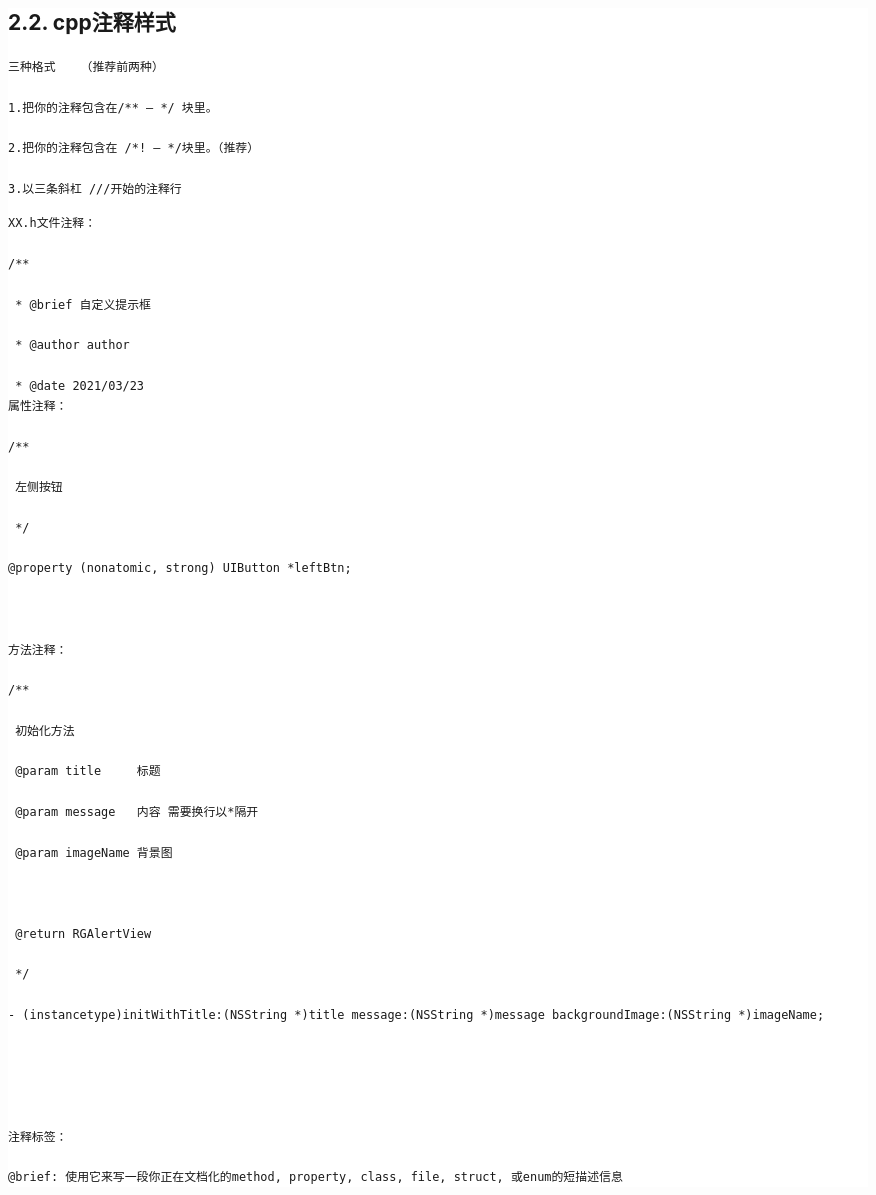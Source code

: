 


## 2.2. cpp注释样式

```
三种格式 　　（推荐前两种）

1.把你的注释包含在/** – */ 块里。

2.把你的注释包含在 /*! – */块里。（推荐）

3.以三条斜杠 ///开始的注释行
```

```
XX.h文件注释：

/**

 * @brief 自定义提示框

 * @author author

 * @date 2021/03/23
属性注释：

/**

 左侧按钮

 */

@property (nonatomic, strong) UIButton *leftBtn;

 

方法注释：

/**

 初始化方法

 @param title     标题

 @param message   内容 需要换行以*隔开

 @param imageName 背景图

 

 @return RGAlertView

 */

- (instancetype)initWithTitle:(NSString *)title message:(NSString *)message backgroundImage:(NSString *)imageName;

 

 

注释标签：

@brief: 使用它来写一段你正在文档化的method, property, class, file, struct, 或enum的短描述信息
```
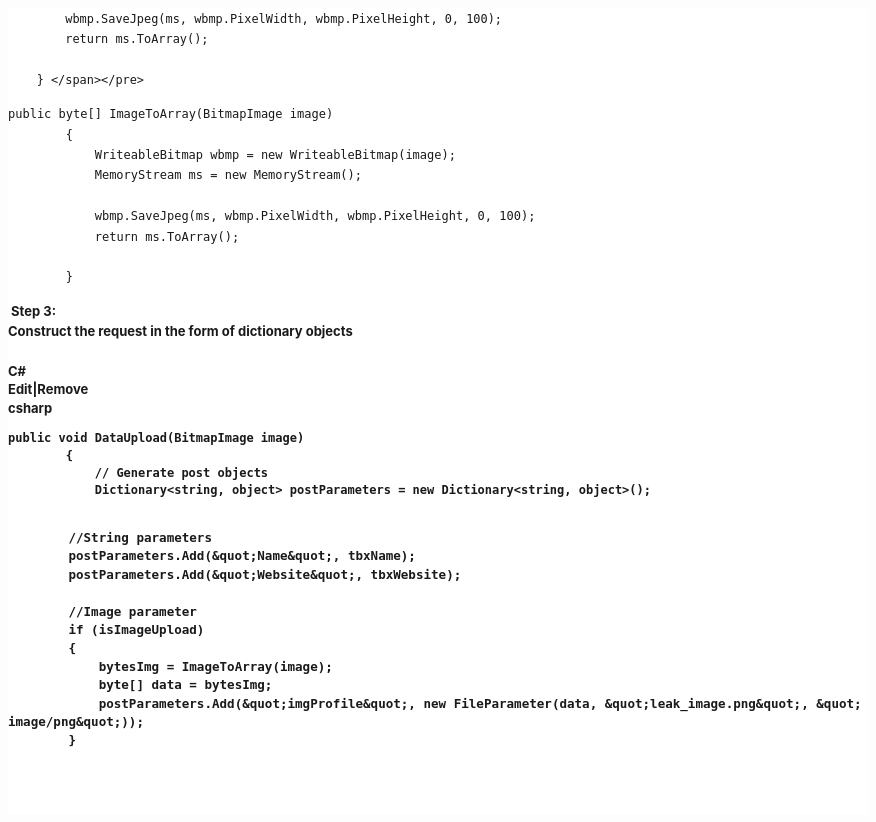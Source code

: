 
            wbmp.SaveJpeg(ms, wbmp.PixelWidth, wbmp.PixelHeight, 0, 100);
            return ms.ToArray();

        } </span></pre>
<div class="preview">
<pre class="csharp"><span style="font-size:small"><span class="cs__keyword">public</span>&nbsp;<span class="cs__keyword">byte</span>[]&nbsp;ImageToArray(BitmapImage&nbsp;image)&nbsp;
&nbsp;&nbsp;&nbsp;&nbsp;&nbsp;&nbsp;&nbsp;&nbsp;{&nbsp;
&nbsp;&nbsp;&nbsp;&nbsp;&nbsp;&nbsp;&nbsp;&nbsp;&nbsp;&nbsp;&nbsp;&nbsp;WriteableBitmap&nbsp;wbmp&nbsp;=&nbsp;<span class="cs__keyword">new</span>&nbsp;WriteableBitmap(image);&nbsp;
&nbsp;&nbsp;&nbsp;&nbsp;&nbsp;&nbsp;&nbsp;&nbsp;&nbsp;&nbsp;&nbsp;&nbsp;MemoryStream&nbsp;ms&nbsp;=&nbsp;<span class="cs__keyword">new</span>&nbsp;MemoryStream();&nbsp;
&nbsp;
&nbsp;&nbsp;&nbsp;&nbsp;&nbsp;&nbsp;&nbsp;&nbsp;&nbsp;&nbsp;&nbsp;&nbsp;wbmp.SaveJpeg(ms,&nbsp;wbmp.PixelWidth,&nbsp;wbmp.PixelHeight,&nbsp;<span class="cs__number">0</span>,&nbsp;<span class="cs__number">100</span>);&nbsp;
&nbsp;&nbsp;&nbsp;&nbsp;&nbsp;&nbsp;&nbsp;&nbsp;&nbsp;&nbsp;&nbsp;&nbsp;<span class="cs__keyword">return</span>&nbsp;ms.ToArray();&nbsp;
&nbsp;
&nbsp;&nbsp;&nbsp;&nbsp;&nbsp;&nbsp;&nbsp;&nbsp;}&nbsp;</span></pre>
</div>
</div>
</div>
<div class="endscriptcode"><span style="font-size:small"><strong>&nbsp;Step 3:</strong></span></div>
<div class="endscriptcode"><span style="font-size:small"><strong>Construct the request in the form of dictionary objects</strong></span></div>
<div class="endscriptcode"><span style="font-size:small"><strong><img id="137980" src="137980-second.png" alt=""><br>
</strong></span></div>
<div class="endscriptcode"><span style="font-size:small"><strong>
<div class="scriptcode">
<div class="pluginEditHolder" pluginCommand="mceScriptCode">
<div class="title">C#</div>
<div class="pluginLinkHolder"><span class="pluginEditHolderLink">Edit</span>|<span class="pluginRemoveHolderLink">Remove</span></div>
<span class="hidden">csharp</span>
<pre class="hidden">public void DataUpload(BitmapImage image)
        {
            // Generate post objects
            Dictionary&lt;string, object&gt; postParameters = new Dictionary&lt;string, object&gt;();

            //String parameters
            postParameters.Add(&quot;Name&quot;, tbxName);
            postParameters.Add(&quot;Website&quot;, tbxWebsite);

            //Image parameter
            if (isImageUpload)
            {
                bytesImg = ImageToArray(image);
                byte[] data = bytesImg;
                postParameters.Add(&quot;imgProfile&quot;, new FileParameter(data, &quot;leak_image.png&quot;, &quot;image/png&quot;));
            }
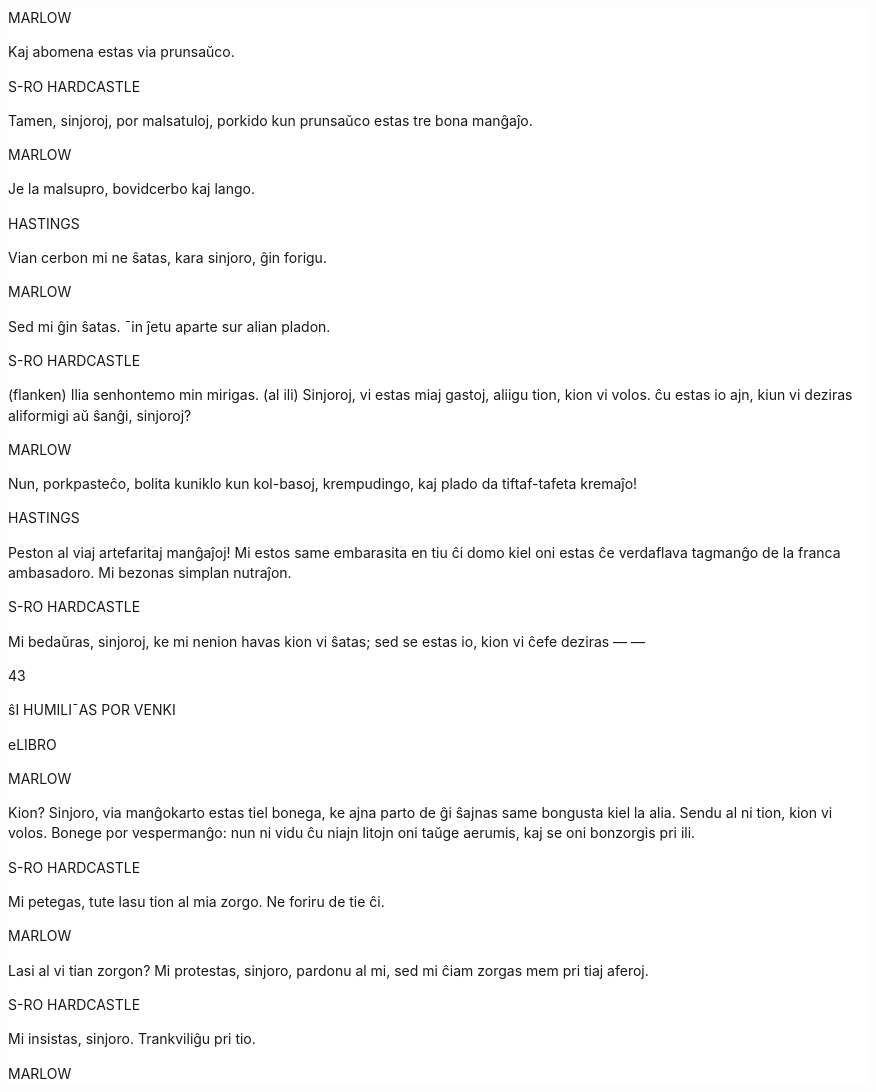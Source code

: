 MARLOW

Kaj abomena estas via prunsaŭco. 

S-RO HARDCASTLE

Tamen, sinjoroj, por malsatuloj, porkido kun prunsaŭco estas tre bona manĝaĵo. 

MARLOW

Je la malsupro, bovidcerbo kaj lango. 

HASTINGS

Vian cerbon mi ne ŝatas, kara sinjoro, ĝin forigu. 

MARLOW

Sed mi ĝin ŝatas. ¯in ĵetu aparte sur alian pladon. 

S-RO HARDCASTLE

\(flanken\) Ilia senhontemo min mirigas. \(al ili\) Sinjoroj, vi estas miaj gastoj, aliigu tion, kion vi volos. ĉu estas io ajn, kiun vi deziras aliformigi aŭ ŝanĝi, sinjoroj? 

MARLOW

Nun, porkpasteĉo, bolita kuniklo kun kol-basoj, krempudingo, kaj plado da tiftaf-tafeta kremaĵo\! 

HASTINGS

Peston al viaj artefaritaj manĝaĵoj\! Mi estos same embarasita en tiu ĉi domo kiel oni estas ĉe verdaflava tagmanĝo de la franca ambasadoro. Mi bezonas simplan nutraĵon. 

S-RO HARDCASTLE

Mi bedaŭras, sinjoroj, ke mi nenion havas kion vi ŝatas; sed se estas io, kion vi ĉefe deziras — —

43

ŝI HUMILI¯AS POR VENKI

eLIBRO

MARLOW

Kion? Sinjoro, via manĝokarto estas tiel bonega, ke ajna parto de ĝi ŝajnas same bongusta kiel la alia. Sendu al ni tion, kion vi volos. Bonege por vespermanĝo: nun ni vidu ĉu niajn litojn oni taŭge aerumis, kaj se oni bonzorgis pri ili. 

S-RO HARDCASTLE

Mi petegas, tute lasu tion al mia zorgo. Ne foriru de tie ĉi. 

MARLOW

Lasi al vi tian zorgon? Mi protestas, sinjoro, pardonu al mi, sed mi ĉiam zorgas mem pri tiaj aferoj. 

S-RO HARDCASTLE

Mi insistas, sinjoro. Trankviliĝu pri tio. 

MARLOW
# # # # # # #
▶ _Directions_
Once more, please print all the lines above exactly, without their pictures.

▶ _Written response_
Source code

: 


## 2.2. cpp注释样式

```
三种格式 　　（推荐前两种）

1.把你的注释包含在/** – */ 块里。

2.把你的注释包含在 /*! – */块里。（推荐）

3.以三条斜杠 ///开始的注释行
```

```
XX.h文件注释：

/**

 * @brief 自定义提示框

 * @author author

 * @date 2021/03/23
属性注释：

/**

 左侧按钮

 */

@property (nonatomic, strong) UIButton *leftBtn;

 

方法注释：

/**

 初始化方法

 @param title     标题

 @param message   内容 需要换行以*隔开

 @param imageName 背景图

 

 @return RGAlertView

 */

- (instancetype)initWithTitle:(NSString *)title message:(NSString *)message backgroundImage:(NSString *)imageName;

 

 

注释标签：

@brief: 使用它来写一段你正在文档化的method, property, class, file, struct, 或enum的短描述信息
```
Source code

: 
            wbmp.SaveJpeg(ms, wbmp.PixelWidth, wbmp.PixelHeight, 0, 100);
            return ms.ToArray();

        } </span></pre>
<div class="preview">
<pre class="csharp"><span style="font-size:small"><span class="cs__keyword">public</span>&nbsp;<span class="cs__keyword">byte</span>[]&nbsp;ImageToArray(BitmapImage&nbsp;image)&nbsp;
&nbsp;&nbsp;&nbsp;&nbsp;&nbsp;&nbsp;&nbsp;&nbsp;{&nbsp;
&nbsp;&nbsp;&nbsp;&nbsp;&nbsp;&nbsp;&nbsp;&nbsp;&nbsp;&nbsp;&nbsp;&nbsp;WriteableBitmap&nbsp;wbmp&nbsp;=&nbsp;<span class="cs__keyword">new</span>&nbsp;WriteableBitmap(image);&nbsp;
&nbsp;&nbsp;&nbsp;&nbsp;&nbsp;&nbsp;&nbsp;&nbsp;&nbsp;&nbsp;&nbsp;&nbsp;MemoryStream&nbsp;ms&nbsp;=&nbsp;<span class="cs__keyword">new</span>&nbsp;MemoryStream();&nbsp;
&nbsp;
&nbsp;&nbsp;&nbsp;&nbsp;&nbsp;&nbsp;&nbsp;&nbsp;&nbsp;&nbsp;&nbsp;&nbsp;wbmp.SaveJpeg(ms,&nbsp;wbmp.PixelWidth,&nbsp;wbmp.PixelHeight,&nbsp;<span class="cs__number">0</span>,&nbsp;<span class="cs__number">100</span>);&nbsp;
&nbsp;&nbsp;&nbsp;&nbsp;&nbsp;&nbsp;&nbsp;&nbsp;&nbsp;&nbsp;&nbsp;&nbsp;<span class="cs__keyword">return</span>&nbsp;ms.ToArray();&nbsp;
&nbsp;
&nbsp;&nbsp;&nbsp;&nbsp;&nbsp;&nbsp;&nbsp;&nbsp;}&nbsp;</span></pre>
</div>
</div>
</div>
<div class="endscriptcode"><span style="font-size:small"><strong>&nbsp;Step 3:</strong></span></div>
<div class="endscriptcode"><span style="font-size:small"><strong>Construct the request in the form of dictionary objects</strong></span></div>
<div class="endscriptcode"><span style="font-size:small"><strong><img id="137980" src="137980-second.png" alt=""><br>
</strong></span></div>
<div class="endscriptcode"><span style="font-size:small"><strong>
<div class="scriptcode">
<div class="pluginEditHolder" pluginCommand="mceScriptCode">
<div class="title">C#</div>
<div class="pluginLinkHolder"><span class="pluginEditHolderLink">Edit</span>|<span class="pluginRemoveHolderLink">Remove</span></div>
<span class="hidden">csharp</span>
<pre class="hidden">public void DataUpload(BitmapImage image)
        {
            // Generate post objects
            Dictionary&lt;string, object&gt; postParameters = new Dictionary&lt;string, object&gt;();

            //String parameters
            postParameters.Add(&quot;Name&quot;, tbxName);
            postParameters.Add(&quot;Website&quot;, tbxWebsite);

            //Image parameter
            if (isImageUpload)
            {
                bytesImg = ImageToArray(image);
                byte[] data = bytesImg;
                postParameters.Add(&quot;imgProfile&quot;, new FileParameter(data, &quot;leak_image.png&quot;, &quot;image/png&quot;));
            }
Source code

: MARLOW

Kaj abomena estas via prunsaŭco. 

S-RO HARDCASTLE

Tamen, sinjoroj, por malsatuloj, porkido kun prunsaŭco estas tre bona manĝaĵo. 

MARLOW

Je la malsupro, bovidcerbo kaj lango. 

HASTINGS

Vian cerbon mi ne ŝatas, kara sinjoro, ĝin forigu. 

MARLOW

Sed mi ĝin ŝatas. ¯in ĵetu aparte sur alian pladon. 

S-RO HARDCASTLE

\(flanken\) Ilia senhontemo min mirigas. \(al ili\) Sinjoroj, vi estas miaj gastoj, aliigu tion, kion vi volos. ĉu estas io ajn, kiun vi deziras aliformigi aŭ ŝanĝi, sinjoroj? 

MARLOW

Nun, porkpasteĉo, bolita kuniklo kun kol-basoj, krempudingo, kaj plado da tiftaf-tafeta kremaĵo\! 

HASTINGS

Peston al viaj artefaritaj manĝaĵoj\! Mi estos same embarasita en tiu ĉi domo kiel oni estas ĉe verdaflava tagmanĝo de la franca ambasadoro. Mi bezonas simplan nutraĵon. 

S-RO HARDCASTLE

Mi bedaŭras, sinjoroj, ke mi nenion havas kion vi ŝatas; sed se estas io, kion vi ĉefe deziras — —

43

ŝI HUMILI¯AS POR VENKI

eLIBRO

MARLOW

Kion? Sinjoro, via manĝokarto estas tiel bonega, ke ajna parto de ĝi ŝajnas same bongusta kiel la alia. Sendu al ni tion, kion vi volos. Bonege por vespermanĝo: nun ni vidu ĉu niajn litojn oni taŭge aerumis, kaj se oni bonzorgis pri ili. 

S-RO HARDCASTLE

Mi petegas, tute lasu tion al mia zorgo. Ne foriru de tie ĉi. 

MARLOW

Lasi al vi tian zorgon? Mi protestas, sinjoro, pardonu al mi, sed mi ĉiam zorgas mem pri tiaj aferoj. 

S-RO HARDCASTLE

Mi insistas, sinjoro. Trankviliĝu pri tio. 

MARLOW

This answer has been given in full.